Goal of the exercise :: In the entries that follow, how many lines contain "Engenheiro"? Please reply with only the number.

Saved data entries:
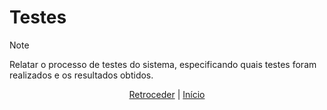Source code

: # Testes

>[!NOTE]
> Relatar o processo de testes do sistema, especificando quais testes foram 
> realizados e os resultados obtidos.

<div align="center">

[Retroceder](implementacao.md) | [Início](README.md)

</div>
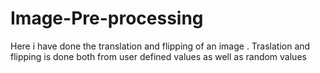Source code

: # Image-Pre-processing
Here i have done the translation and flipping of an image . Traslation and flipping is done both 
from user defined values as well as random values
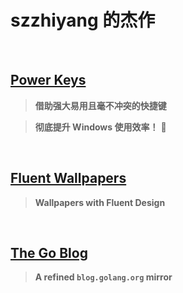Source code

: # szzhiyang 的杰作

<br>

## [Power Keys](https://PowerKeys.GitHub.io)

> **借助强大易用且毫不冲突的快捷键**

> **彻底提升 Windows 使用效率！** :rocket:

<br>

## [Fluent Wallpapers](https://FluentWallpapers.GitHub.io)

> **Wallpapers with Fluent Design**

<br>

## [The Go Blog](https://TheGoBlog.GitHub.io)

> **A refined `blog.golang.org` mirror**

<br>
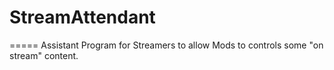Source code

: # StreamAttendant
=====
Assistant Program for Streamers to allow Mods to controls some "on stream" content.
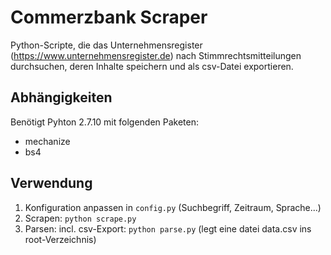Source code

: # Commerzbank Scraper
Python-Scripte, die das Unternehmensregister (https://www.unternehmensregister.de) nach Stimmrechtsmitteilungen durchsuchen, deren Inhalte speichern und als csv-Datei exportieren.

## Abhängigkeiten
Benötigt Pyhton 2.7.10 mit folgenden Paketen:
- mechanize
- bs4

## Verwendung

1. Konfiguration anpassen in `config.py` (Suchbegriff, Zeitraum, Sprache...)
2. Scrapen: `python scrape.py`
3. Parsen: incl. csv-Export: `python parse.py` (legt eine datei data.csv ins root-Verzeichnis)
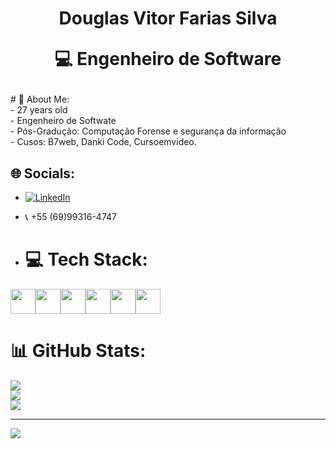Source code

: <h1 align="center">
 Douglas Vitor Farias Silva
  <p> 💻 Engenheiro de Software</p>
</h1>
# 💫 About Me:<br>
- 27 years old<br>
- Engenheiro de Softwate<br>
- Pós-Gradução: Computação Forense e segurança da informação<br>
- Cusos: B7web, Danki Code, Cursoemvideo. 

## 🌐 Socials:
- [![LinkedIn](https://img.shields.io/badge/LinkedIn-%230077B5.svg?logo=linkedin&logoColor=white)](https://www.linkedin.com/in/douglas-vitor-a2b5111a1/)<br>
- &#128222; +55 (69)99316-4747

- # 💻 Tech Stack:
<div style="display: flex;">
  <img src="https://cdn.jsdelivr.net/gh/devicons/devicon/icons/bootstrap/bootstrap-original.svg" height="40px" width="40px">
  <!-- <img src="https://cdn.jsdelivr.net/gh/devicons/devicon/icons/c/c-original.svg" height="40px" width="40px"> -->
  <img src="https://cdn.jsdelivr.net/gh/devicons/devicon/icons/css3/css3-original.svg" height="40px" width="40px">
  <img src="https://cdn.jsdelivr.net/gh/devicons/devicon/icons/git/git-original.svg" height="40px" width="40px">
  <img src="https://cdn.jsdelivr.net/gh/devicons/devicon/icons/github/github-original.svg" height="40px" width="40px">
  <img src="https://cdn.jsdelivr.net/gh/devicons/devicon/icons/html5/html5-original.svg" height="40px" width="40px">
  <img src="https://cdn.jsdelivr.net/gh/devicons/devicon/icons/javascript/javascript-original.svg" height="40px" width="40px">
  <!-- <img src="https://cdn.jsdelivr.net/gh/devicons/devicon/icons/jquery/jquery-original.svg" height="40px" width="40px"> -->
  <!-- <img src="https://cdn.jsdelivr.net/gh/devicons/devicon/icons/nodejs/nodejs-original.svg" height="40px" width="40px"> -->
 <!--  <img src="https://cdn.jsdelivr.net/gh/devicons/devicon/icons/php/php-original.svg" height="40px" width="40px"> -->
  <!-- <img src="https://cdn.jsdelivr.net/gh/devicons/devicon/icons/python/python-original.svg" height="40px" width="40px"> -->
  <!-- <img src="https://cdn.jsdelivr.net/gh/devicons/devicon/icons/react/react-original.svg" height="40px" width="40px"> -->
</div>

# 📊 GitHub Stats:
![](https://github-readme-stats.vercel.app/api/top-langs/?username=vitordouglas&theme=dracula&hide_border=false&include_all_commits=true&count_private=false&layout=compact)<br>
![](https://github-readme-stats.vercel.app/api?username=vitordouglas&theme=dracula&hide_border=false&include_all_commits=true&count_private=false)<br/>
![](https://github-readme-streak-stats.herokuapp.com/?user=vitordouglas&theme=dracula&hide_border=false)<br/>

---
[![](https://visitcount.itsvg.in/api?id=vitordouglas&icon=0&color=3)](https://visitcount.itsvg.in)

<!-- Proudly created with GPRM ( https://gprm.itsvg.in ) -->
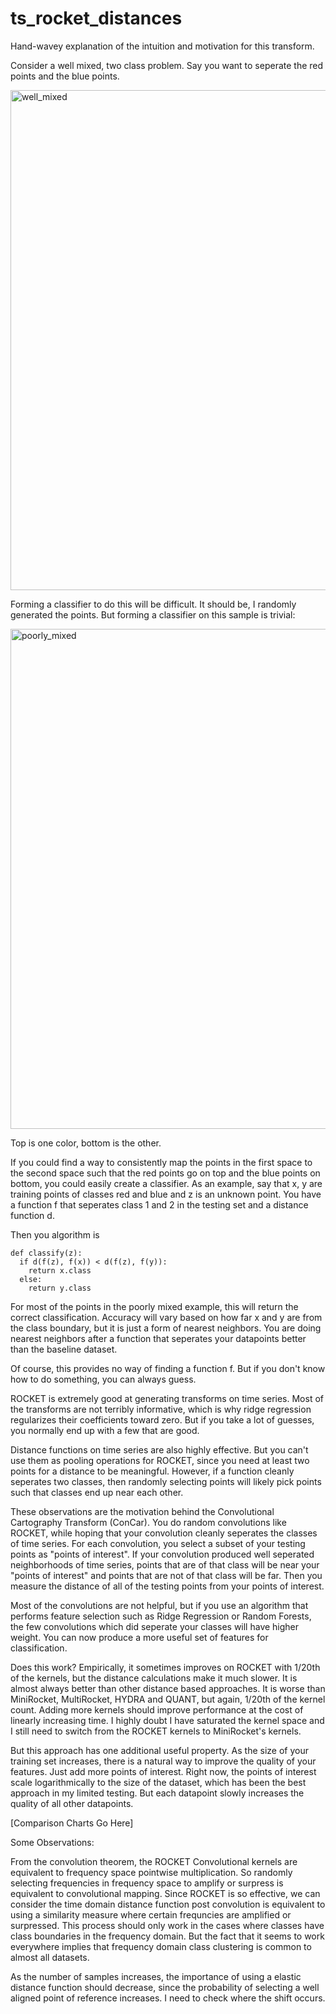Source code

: # ts_rocket_distances
Hand-wavey explanation of the intuition and motivation for this transform.

Consider a well mixed, two class problem. Say you want to seperate the red points and the blue points.

<img width="800" height="800" alt="well_mixed" src="https://github.com/user-attachments/assets/a1e755e1-3780-40e4-9c2b-6fcb171ff591" />

Forming a classifier to do this will be difficult. It should be, I randomly generated the points.
But forming a classifier on this sample is trivial:

<img width="800" height="800" alt="poorly_mixed" src="https://github.com/user-attachments/assets/969547ac-c231-483d-b451-3e1f2197ad96" />

Top is one color, bottom is the other.

If you could find a way to consistently map the points in the first space to the second space such that the red points go on top and the blue points on bottom, you could easily create a classifier. As an example, say that x, y are training points of classes red and blue and z is an unknown point. You have a function f that seperates class 1 and 2 in the testing set and a distance function d.

Then you algorithm is

    def classify(z):
      if d(f(z), f(x)) < d(f(z), f(y)):
        return x.class
      else:
        return y.class


For most of the points in the poorly mixed example, this will return the correct classification. Accuracy will vary based on how far x and y are from the class boundary, but it is just a form of nearest neighbors. You are doing nearest neighbors after a function that seperates your datapoints better than the baseline dataset.

Of course, this provides no way of finding a function f. But if you don't know how to do something, you can always guess.

ROCKET is extremely good at generating transforms on time series. Most of the transforms are not terribly informative, which is why ridge regression regularizes their coefficients toward zero. But if you take a lot of guesses, you normally end up with a few that are good.

Distance functions on time series are also highly effective. But you can't use them as pooling operations for ROCKET, since you need at least two points for a distance to be meaningful. However, if a function cleanly seperates two classes, then randomly selecting points will likely pick points such that classes end up near each other.

These observations are the motivation behind the Convolutional Cartography Transform (ConCar). You do random convolutions like ROCKET, while hoping that your convolution cleanly seperates the classes of time series. For each convolution, you select a subset of your testing points as "points of interest". If your convolution produced well seperated neighborhoods of time series, points that are of that class will be near your "points of interest" and points that are not of that class will be far. Then you measure the distance of all of the testing points from your points of interest.

Most of the convolutions are not helpful, but if you use an algorithm that performs feature selection such as Ridge Regression or Random Forests, the few convolutions which did seperate your classes will have higher weight. You can now produce a more useful set of features for classification.

Does this work? Empirically, it sometimes improves on ROCKET with 1/20th of the kernels, but the distance calculations make it much slower. It is almost always better than other distance based approaches. It is worse than MiniRocket, MultiRocket, HYDRA and QUANT, but again, 1/20th of the kernel count. Adding more kernels should improve performance at the cost of linearly increasing time. I highly doubt I have saturated the kernel space and I still need to switch from the ROCKET kernels to MiniRocket's kernels.

But this approach has one additional useful property. As the size of your training set increases, there is a natural way to improve the quality of your features. Just add more points of interest. Right now, the points of interest scale logarithmically to the size of the dataset, which has been the best approach in my limited testing. But each datapoint slowly increases the quality of all other datapoints.

[Comparison Charts Go Here]

Some Observations:

From the convolution theorem, the ROCKET Convolutional kernels are equivalent to frequency space pointwise multiplication. So randomly selecting frequencies in frequency space to amplify or surpress is equivalent to convolutional mapping. Since ROCKET is so effective, we can consider the time domain distance function post convolution is equivalent to using a similarity measure where certain frequncies are amplified or surpressed. This process should only work in the cases where classes have class boundaries in the frequency domain. But the fact that it seems to work everywhere implies that frequency domain class clustering is common to almost all datasets.

As the number of samples increases, the importance of using a elastic distance function should decrease, since the probability of selecting a well aligned point of reference increases. I need to check where the shift occurs.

Answer to this exercise :: 2